Friday, August 4, 2017

Bear and Squirrel by Elsa Takaoka, Catherine Toennisson

Rating: WORTHY!

This team of writer (Takaoka )/illustrator (Toennisson) had a .75 batting average with me, and that's now gone up to .80 with this one, so it's a pretty good record, although in the interests of full disclosure, I tend to be a lot more lenient with young children's books than I do when rating more grown up material.

I love squirrels; not so keen on bears, but this one was a fun story about a squirrel who was industriously working on building a swing, and a bear who was obsessed with collecting things - including the swing - while squirrel was out looking for that final piece for her creation. Squirrel tries everything to get the la-la-land bear's attention, and finally hits on a winning strategy only to have the outcome skew in an unexpected way! The book was fun and quirky, and colorful, and I enjoyed it. I arrogantly assume young children will too, since I often look at life the same way they do! I recommend this as a fun read.

Friday, May 26, 2017

Chicken Does Not Want to be a Chicken by Elsa Takaoka, Catherine Toennisson

Rating: WORTHY!

This is a very well-illustrated (by Catherine Toennisson) and entertaining book for youngsters about whether you should be what you are or try to stretch the envelope.

Chicken decides being a chicken isn't for her. She wants to be a puppy, and bark and run around with bones, cats?

Maybe that last idea isn't so great, but Chicken has to learn, right? The book is short, sweet, colorful, and entertaining. I recommend it.

Friday, July 10, 2015

Goo and Spot in the Great Zoo Escape by Elsa Takaoka

I negatively reviewed a children's book from Elsa Takaoka back in April 2015, so it's nice this time to positively review one. This is a fun story and a sneaky way of teaching the days of the week to young kids.
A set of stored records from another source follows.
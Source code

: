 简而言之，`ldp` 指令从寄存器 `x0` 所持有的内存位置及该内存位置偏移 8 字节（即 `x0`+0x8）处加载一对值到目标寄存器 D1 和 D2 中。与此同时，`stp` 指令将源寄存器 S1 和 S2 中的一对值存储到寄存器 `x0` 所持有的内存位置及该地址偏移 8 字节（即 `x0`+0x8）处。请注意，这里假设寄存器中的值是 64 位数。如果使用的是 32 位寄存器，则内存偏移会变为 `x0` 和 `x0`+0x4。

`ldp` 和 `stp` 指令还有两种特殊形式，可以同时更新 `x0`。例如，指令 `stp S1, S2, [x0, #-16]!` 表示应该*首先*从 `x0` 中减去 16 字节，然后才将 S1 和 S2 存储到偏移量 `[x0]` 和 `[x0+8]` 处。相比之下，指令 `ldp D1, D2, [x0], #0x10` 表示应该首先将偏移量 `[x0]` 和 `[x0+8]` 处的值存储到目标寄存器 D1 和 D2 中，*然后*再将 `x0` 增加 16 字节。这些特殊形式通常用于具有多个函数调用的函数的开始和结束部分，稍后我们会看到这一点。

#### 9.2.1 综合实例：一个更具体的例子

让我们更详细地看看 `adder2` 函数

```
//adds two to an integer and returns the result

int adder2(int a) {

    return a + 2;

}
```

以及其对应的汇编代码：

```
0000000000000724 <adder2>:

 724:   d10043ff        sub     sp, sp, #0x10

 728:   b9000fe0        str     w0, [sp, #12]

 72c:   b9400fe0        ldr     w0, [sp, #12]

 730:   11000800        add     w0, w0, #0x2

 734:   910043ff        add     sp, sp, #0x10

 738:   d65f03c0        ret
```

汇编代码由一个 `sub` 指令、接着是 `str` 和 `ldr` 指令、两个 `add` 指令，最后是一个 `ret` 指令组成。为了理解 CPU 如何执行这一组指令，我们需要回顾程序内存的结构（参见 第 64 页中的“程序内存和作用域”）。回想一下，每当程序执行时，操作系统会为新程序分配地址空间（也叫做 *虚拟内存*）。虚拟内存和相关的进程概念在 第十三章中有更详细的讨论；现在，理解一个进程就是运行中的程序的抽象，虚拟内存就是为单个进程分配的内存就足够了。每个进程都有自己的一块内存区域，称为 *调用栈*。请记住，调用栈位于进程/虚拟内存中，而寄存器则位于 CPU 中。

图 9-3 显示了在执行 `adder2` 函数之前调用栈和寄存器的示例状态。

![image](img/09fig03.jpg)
This isn't the first time that the snake has tried to escape, but it's always failed. This time it undertakes some long-term planning, calling on the aid of many other animals in the zoo as each day passes by, laying down a plan carefully, until finally it manages to get free, stowing away in the child Goo's back-pack.
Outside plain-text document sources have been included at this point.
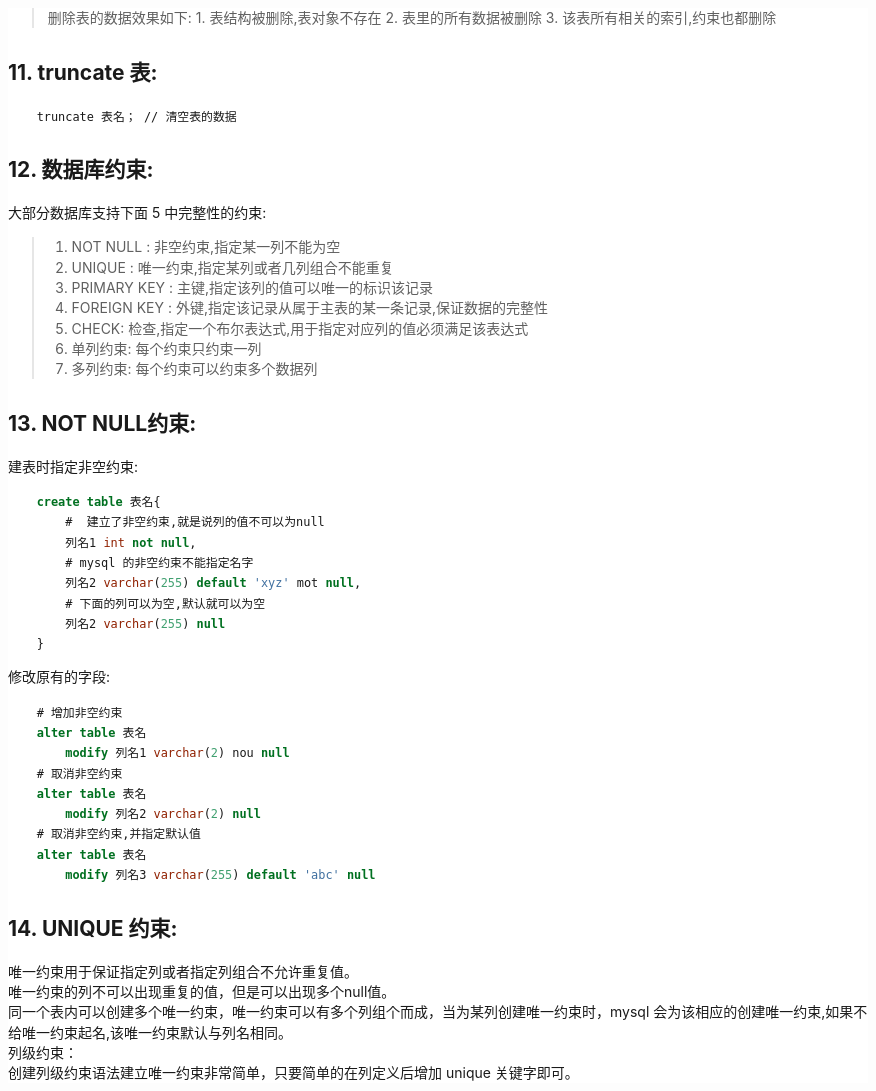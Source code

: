 > 删除表的数据效果如下: 1. 表结构被删除,表对象不存在 2. 表里的所有数据被删除 3. 该表所有相关的索引,约束也都删除

## 11.   truncate 表:

```text
    truncate 表名； // 清空表的数据
```

## 12.   数据库约束:

大部分数据库支持下面 5 中完整性的约束:

> 1. NOT NULL : 非空约束,指定某一列不能为空
> 2. UNIQUE   : 唯一约束,指定某列或者几列组合不能重复
> 3. PRIMARY KEY : 主键,指定该列的值可以唯一的标识该记录
> 4. FOREIGN KEY : 外键,指定该记录从属于主表的某一条记录,保证数据的完整性
> 5. CHECK: 检查,指定一个布尔表达式,用于指定对应列的值必须满足该表达式
> 6. 单列约束: 每个约束只约束一列
> 7. 多列约束: 每个约束可以约束多个数据列

## 13.   NOT NULL约束:

建表时指定非空约束:

```sql
    create table 表名{
        #  建立了非空约束,就是说列的值不可以为null
        列名1 int not null,
        # mysql 的非空约束不能指定名字
        列名2 varchar(255) default 'xyz' mot null,
        # 下面的列可以为空,默认就可以为空
        列名2 varchar(255) null
    }
```

修改原有的字段:

```sql
    # 增加非空约束
    alter table 表名
        modify 列名1 varchar(2) nou null
    # 取消非空约束
    alter table 表名
        modify 列名2 varchar(2) null
    # 取消非空约束,并指定默认值
    alter table 表名
        modify 列名3 varchar(255) default 'abc' null
```

## 14.   UNIQUE 约束:

唯一约束用于保证指定列或者指定列组合不允许重复值。  
唯一约束的列不可以出现重复的值，但是可以出现多个null值。  
同一个表内可以创建多个唯一约束，唯一约束可以有多个列组个而成，当为某列创建唯一约束时，mysql 会为该相应的创建唯一约束,如果不给唯一约束起名,该唯一约束默认与列名相同。  
列级约束：  
创建列级约束语法建立唯一约束非常简单，只要简单的在列定义后增加 unique 关键字即可。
I have to say that Goo might have shown a bit more honesty, because he effectively steals a snake from the zoo. Also a word about respect for how deadly some snakes can be would be in order, but in this case, the story was good enough and fun enough that I felt I could let that slide this once.

Besides, it all works out in the end when the snake becomes homesick! Once again Catherine Toennisson is the illustrator and does a fine job with the scenery and the animals. All in all a colorful, fun, and educational read for young kids. I recommend this one.

Tuesday, April 28, 2015

Goo and Spot in the Do Not Wiggle Riddle by Elsa Takaoka, Catherine Toennisson

Rating: WARTY!

This book offered a riddle to entertain young children, but I thought it wasn't very well executed. I don't apply the same strong criteria to children's books that I do to adult and young-adult novels, but I do expect a decent story, or a whole lot of fun, and some educational content. This one failed on all counts. I can see where the author intended to go, but for my money she fell far short.

The idea was a commendable one: the aim is to try to get kids to understand that there are times when they need to sit still, and pay attention, and not fidget, and so on. Good luck with that! The riddle was supposed to help with this but it was long, and all over the place, and so poorly metered that it became a real distraction.

Maybe that was the intention - distract the kids so that they forget to fidget? It didn't work for me. It felt to me like children would be more likely to fidget and call out answers because they couldn't see where this was going, and they were being given no clues unless you count one long, almost endless negative 'clue'. I really don't. Not for young kids.

The problem is that the so-called riddle wasn't even a riddle, it was a long, raggedy ramble about what this story was not about - with no clue whatsoever what it was about. Catherine Toennisson's art work was uninspiring, too, and I know from her website she can do better. I honestly can't recommend this unless you're into nonsense "rhymes" and very basic children's stories.